[Data records — start]

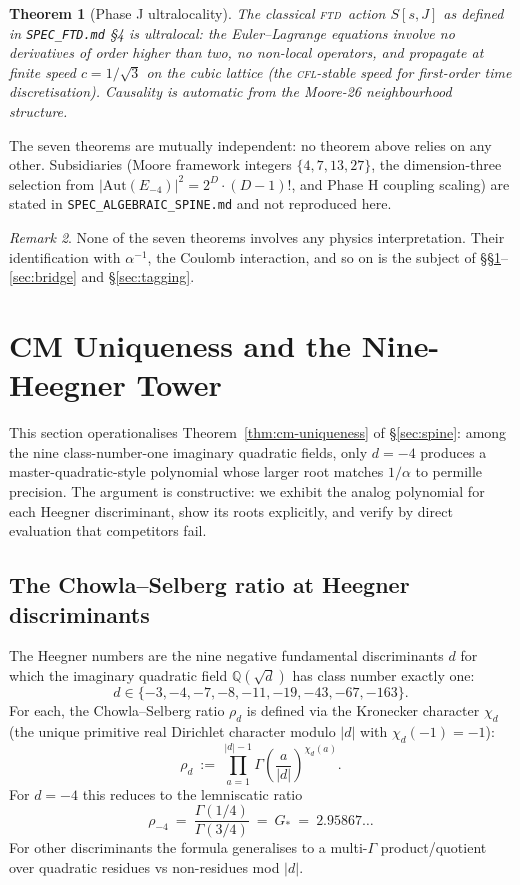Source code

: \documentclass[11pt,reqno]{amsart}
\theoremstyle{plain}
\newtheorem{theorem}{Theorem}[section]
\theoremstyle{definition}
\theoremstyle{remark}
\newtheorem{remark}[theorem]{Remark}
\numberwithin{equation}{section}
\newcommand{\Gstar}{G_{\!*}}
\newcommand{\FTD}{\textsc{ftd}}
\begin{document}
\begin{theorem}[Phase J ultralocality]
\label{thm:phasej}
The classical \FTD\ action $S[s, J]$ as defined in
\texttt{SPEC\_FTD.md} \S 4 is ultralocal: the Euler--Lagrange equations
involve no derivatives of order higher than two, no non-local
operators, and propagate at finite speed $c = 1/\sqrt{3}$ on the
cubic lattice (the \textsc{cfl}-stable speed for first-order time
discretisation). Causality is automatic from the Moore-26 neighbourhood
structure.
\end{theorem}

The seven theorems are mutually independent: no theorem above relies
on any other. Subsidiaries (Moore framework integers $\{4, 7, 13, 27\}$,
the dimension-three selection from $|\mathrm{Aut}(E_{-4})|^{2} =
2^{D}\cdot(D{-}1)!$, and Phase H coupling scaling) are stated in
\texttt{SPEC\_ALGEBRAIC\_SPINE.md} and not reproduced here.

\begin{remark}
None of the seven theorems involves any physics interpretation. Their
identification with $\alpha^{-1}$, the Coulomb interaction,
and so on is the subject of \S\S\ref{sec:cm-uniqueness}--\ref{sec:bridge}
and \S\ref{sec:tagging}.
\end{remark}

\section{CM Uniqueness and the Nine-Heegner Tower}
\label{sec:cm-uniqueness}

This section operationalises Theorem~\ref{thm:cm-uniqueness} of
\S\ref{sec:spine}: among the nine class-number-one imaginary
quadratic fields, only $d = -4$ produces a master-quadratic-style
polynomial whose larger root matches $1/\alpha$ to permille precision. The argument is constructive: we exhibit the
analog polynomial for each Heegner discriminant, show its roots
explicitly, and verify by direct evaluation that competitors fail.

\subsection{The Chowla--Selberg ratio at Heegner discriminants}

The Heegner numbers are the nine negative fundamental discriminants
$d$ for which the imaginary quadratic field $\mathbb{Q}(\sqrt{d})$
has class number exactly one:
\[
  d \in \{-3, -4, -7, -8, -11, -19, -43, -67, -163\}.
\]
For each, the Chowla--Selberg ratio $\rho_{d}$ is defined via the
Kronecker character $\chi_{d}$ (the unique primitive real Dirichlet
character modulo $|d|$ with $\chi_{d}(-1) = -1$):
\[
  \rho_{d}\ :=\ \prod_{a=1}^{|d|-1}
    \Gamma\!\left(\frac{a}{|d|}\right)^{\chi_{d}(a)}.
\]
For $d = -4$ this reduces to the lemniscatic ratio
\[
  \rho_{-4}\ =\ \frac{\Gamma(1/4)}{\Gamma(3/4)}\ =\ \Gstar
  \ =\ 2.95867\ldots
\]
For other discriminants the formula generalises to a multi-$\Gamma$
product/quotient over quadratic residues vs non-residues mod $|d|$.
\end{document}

[Data records — finish]
[Data records — start]

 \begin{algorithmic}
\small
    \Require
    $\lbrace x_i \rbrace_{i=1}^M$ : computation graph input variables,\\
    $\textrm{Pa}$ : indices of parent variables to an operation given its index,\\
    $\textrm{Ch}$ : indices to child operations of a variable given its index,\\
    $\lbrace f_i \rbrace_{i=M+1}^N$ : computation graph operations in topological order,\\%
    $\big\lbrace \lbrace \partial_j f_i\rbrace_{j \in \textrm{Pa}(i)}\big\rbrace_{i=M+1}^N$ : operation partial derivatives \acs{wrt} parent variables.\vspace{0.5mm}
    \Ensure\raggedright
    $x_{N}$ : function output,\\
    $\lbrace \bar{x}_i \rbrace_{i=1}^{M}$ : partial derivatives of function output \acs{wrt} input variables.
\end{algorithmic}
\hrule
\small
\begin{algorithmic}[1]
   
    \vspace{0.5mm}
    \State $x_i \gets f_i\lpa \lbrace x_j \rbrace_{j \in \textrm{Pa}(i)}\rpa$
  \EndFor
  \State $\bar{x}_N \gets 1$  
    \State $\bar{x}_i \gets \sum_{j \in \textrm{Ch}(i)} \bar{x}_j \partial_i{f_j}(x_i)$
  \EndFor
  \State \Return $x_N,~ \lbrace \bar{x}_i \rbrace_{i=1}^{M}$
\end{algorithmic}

[Data records — finish]

Requirement | Where the string "begin" occurs in the data, return the whole line.

Solution |
\begin{document}
\begin{theorem}[Phase J ultralocality]
\begin{remark}
 \begin{algorithmic}
\begin{algorithmic}[1]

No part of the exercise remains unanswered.